Insanely simple distributed clusters using NodeJS and Beanstalkd and Ansible.

I've been playing around with distributed computing for a while now. Earlier this year, I had a bitcoin mining operation running in my garage. Though I am not a bitcoin millionaire, I did manage to recover my investment. But more importantly, I gathered a lot of experience with the tools available to manage, develop and deploy code on compute clusters.

What is a cluster and what does it give me?

You have a job that requires some compute resources - CPU, Storage, Network, etc. You want to scale out your job so it can process larger inputs in a shorter time. So you buy a beefier computer and run your job on that. You will eventually hit the limit of what a single machine can do. At this point, you scale out your job across several machines.

This group of machines is collectively operating as a cluster. Clusters are a way for you to scale your jobs beyond the limit of a single machine.

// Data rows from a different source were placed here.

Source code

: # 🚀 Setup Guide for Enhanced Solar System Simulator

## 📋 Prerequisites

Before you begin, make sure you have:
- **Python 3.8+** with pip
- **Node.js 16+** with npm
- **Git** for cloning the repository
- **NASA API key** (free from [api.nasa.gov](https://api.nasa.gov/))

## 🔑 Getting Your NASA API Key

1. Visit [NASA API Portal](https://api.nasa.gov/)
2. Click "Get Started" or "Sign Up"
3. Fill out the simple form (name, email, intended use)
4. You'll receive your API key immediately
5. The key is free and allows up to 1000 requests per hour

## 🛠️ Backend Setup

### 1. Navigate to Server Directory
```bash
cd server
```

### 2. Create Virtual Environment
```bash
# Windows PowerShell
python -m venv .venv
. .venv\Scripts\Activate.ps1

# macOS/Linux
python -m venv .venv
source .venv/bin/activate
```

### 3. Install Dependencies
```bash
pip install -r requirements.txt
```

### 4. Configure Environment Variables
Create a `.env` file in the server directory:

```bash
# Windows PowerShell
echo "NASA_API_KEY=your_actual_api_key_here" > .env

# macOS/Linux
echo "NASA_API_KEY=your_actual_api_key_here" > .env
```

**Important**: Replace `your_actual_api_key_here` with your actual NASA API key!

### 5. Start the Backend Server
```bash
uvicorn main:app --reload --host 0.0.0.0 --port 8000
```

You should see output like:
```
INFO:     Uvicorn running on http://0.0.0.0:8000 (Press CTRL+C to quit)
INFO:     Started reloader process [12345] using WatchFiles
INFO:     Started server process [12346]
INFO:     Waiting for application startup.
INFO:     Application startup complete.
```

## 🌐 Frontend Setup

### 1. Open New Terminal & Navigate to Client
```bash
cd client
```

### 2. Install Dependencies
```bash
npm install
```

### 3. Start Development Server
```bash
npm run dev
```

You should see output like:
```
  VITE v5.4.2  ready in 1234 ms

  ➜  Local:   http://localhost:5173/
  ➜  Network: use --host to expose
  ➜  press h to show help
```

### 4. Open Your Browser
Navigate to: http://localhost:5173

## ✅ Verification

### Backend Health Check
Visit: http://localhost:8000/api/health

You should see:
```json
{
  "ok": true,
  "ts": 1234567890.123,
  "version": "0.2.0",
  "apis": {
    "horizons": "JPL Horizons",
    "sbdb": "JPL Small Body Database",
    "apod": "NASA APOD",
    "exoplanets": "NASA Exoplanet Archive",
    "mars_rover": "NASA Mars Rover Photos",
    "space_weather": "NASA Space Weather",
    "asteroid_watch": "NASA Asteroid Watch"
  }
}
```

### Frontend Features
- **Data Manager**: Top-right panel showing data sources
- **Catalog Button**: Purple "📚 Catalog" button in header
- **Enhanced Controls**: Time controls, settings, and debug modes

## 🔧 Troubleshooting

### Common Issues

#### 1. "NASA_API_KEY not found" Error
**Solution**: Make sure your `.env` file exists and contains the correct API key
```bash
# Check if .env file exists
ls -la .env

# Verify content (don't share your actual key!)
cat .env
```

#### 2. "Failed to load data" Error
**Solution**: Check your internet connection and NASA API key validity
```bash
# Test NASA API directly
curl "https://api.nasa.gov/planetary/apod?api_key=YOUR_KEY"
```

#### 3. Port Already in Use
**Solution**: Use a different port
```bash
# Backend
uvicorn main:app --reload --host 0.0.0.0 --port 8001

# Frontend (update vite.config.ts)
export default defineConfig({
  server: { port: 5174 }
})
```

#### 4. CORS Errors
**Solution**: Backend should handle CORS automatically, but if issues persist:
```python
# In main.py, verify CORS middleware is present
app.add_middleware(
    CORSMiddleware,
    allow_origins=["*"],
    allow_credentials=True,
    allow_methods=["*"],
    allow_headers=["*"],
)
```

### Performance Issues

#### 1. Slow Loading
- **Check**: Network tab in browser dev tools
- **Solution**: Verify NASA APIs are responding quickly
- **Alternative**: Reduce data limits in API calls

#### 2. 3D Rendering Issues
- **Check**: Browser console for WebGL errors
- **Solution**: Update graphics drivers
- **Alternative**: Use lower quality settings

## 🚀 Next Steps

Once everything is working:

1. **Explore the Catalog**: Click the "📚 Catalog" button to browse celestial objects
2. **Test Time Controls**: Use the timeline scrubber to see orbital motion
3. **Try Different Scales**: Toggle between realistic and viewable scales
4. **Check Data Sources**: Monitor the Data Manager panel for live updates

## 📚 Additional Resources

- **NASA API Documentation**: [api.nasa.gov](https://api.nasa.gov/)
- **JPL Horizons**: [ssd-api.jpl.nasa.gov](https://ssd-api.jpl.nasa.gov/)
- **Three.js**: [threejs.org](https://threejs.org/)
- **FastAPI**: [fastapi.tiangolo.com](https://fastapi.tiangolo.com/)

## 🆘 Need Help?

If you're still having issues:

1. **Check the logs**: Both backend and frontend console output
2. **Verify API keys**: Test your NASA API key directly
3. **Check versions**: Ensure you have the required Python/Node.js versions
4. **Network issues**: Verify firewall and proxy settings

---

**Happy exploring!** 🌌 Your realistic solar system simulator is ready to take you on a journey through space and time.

Whatever the specific job is, any compute cluster operates in a simple manner. You set up a bunch of machines with compute resources. You deploy some code on them which knows how to process a part of the input data independently. Then you build some logic that is able to break the input into part chunks and distributes that across all the machines in the cluster.

The machines execute their individual subtasks in parallel and report back with their part results. Typically, there is some additional logic to combine these part results back into a full results. This should sound very familar if you know what Map-Reduce is.

In this article I, will explain how you can build your own distributed computing platform. I am going to demonstrate a specific example of a Distributed Web Crawler using the following:

  • Amazon EC2 as the hardware provisioning service.
  • Ansible over SSH as the distributed deployment tool.
  • Beanstalkd as the central datastore for assigning jobs and receiving results.
  • PhantomJS and WebPageReplay to crawl websites.
  • Node.js as the the glue that holds everything together.
Why a web crawler?

I've been recently fascinated with the idea of an offline internet. Projects like Outernet aim to bring downstream-only 'internet' access to the masses with their lantern project on Indiegogo. Essentially 10MB/day of curated content is streamed down to a satellite receiver - which doubles as a WiFi hotspot. You access the content with your smartphone.

10MB/Day is a bit limiting. I don't even get to control what content shows up. Here is a different idea. Why not do a siterip of something like Wikipedia, put that on a WiFi router instead? Going on a trip and don't want to pay for roaming? Site-rip GoogleMaps, Yelp and TripAdvisor for the specific cities you're visiting. Choose whatever content you want.

For this we will primarily use WebPageReplay - a tool that allows you to take a snapshot of a subset of the internet. There are two modes of operation to WebPageReplay - record mode - where it records every HTTP/HTTPS request and response through your computer. You start it up in record mode, start browsing some websites. Replay records them and stores them on to disk.

The second mode - playback mode is pretty-self explanatory. Replay now spins up its own DNS & HTTP servers and waits for a request from your browser. When you type in a URL into the browser, Replay intercepts the request and serves the site to the browser from its recorded file. So you never hit your data connection.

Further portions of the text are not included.